Your task –
Go line by line through the listing below and copy those that hold "matheusguermandi".

Data section –
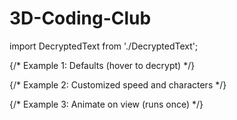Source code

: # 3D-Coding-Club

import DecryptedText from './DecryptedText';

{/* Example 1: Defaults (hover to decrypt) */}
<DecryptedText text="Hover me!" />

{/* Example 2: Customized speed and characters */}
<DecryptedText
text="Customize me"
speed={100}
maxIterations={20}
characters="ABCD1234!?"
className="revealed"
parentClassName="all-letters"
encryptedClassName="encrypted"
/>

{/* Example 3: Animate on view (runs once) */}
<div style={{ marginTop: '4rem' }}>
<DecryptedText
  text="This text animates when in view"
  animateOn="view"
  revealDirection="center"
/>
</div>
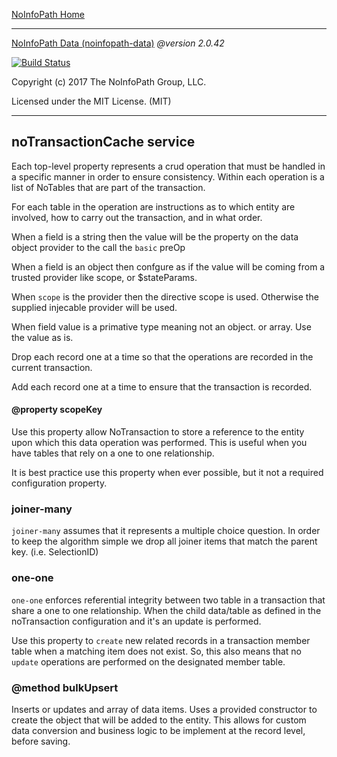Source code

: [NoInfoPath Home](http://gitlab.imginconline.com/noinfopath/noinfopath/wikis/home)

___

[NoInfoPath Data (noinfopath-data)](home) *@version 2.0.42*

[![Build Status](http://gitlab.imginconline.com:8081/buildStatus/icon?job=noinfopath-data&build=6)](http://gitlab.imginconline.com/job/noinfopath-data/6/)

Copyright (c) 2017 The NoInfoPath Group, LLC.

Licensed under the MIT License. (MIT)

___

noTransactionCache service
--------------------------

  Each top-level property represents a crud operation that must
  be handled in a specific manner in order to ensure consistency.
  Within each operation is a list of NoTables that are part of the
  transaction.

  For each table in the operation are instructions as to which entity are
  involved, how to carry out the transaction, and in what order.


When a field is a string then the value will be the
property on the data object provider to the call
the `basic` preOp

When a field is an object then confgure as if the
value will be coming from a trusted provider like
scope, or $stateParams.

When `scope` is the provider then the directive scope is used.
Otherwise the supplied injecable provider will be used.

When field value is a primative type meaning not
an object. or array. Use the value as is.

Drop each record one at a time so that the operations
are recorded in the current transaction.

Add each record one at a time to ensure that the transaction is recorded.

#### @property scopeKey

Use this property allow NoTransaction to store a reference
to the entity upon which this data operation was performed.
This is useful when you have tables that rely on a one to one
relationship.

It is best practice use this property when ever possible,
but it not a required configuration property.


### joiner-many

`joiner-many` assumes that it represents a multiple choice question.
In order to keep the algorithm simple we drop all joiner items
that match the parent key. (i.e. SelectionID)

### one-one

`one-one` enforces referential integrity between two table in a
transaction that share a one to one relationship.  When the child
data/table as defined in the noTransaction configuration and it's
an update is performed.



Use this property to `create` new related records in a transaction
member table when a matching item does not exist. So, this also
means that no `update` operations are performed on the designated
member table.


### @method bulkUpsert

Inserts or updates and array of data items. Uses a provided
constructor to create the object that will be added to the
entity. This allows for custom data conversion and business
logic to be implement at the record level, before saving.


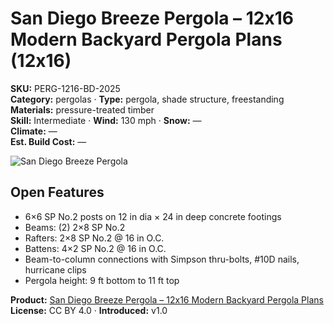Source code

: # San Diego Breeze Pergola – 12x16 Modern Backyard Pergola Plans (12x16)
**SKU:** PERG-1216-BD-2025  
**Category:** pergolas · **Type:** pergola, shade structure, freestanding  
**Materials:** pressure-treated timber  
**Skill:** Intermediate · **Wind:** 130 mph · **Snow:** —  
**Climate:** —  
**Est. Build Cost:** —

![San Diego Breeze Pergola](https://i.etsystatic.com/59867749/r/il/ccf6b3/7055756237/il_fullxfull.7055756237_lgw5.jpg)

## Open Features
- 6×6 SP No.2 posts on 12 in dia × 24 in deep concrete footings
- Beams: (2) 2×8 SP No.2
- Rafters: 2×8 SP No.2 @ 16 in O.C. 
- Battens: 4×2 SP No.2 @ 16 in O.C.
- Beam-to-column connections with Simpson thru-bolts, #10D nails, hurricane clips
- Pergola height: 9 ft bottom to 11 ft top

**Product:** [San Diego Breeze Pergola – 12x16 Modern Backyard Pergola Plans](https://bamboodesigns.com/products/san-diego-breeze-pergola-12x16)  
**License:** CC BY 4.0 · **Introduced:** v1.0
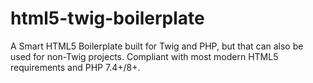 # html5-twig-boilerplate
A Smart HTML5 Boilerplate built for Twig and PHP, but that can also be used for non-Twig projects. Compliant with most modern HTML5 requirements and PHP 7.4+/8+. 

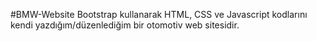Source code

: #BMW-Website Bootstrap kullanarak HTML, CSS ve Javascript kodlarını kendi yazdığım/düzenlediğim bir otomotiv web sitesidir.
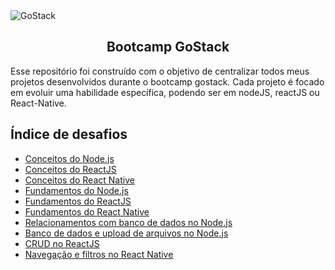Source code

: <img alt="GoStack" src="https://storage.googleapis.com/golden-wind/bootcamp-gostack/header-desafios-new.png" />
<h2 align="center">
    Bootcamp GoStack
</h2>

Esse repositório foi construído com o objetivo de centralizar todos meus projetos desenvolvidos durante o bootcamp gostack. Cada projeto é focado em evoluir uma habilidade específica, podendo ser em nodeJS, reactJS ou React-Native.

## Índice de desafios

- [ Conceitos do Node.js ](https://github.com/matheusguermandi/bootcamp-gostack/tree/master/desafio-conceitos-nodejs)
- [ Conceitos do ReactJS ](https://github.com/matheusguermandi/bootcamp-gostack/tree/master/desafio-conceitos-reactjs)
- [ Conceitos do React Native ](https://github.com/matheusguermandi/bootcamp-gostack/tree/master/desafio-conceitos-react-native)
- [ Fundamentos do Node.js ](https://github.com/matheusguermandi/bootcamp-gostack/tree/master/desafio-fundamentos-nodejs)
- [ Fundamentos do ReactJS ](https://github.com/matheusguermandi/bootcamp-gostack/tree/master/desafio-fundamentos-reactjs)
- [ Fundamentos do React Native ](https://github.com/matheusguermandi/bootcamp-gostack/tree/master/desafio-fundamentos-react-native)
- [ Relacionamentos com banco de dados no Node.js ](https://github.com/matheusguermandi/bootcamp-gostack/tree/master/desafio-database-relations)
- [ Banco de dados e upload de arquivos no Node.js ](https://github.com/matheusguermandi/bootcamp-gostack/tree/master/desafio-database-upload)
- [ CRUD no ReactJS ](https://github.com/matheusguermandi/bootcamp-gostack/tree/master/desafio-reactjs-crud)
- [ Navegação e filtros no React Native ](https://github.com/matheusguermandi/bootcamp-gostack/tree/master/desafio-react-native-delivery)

Task result –
- [ Conceitos do Node.js ](https://github.com/matheusguermandi/bootcamp-gostack/tree/master/desafio-conceitos-nodejs)
- [ Conceitos do ReactJS ](https://github.com/matheusguermandi/bootcamp-gostack/tree/master/desafio-conceitos-reactjs)
- [ Conceitos do React Native ](https://github.com/matheusguermandi/bootcamp-gostack/tree/master/desafio-conceitos-react-native)
- [ Fundamentos do Node.js ](https://github.com/matheusguermandi/bootcamp-gostack/tree/master/desafio-fundamentos-nodejs)
- [ Fundamentos do ReactJS ](https://github.com/matheusguermandi/bootcamp-gostack/tree/master/desafio-fundamentos-reactjs)
- [ Fundamentos do React Native ](https://github.com/matheusguermandi/bootcamp-gostack/tree/master/desafio-fundamentos-react-native)
- [ Relacionamentos com banco de dados no Node.js ](https://github.com/matheusguermandi/bootcamp-gostack/tree/master/desafio-database-relations)
- [ Banco de dados e upload de arquivos no Node.js ](https://github.com/matheusguermandi/bootcamp-gostack/tree/master/desafio-database-upload)
- [ CRUD no ReactJS ](https://github.com/matheusguermandi/bootcamp-gostack/tree/master/desafio-reactjs-crud)
- [ Navegação e filtros no React Native ](https://github.com/matheusguermandi/bootcamp-gostack/tree/master/desafio-react-native-delivery)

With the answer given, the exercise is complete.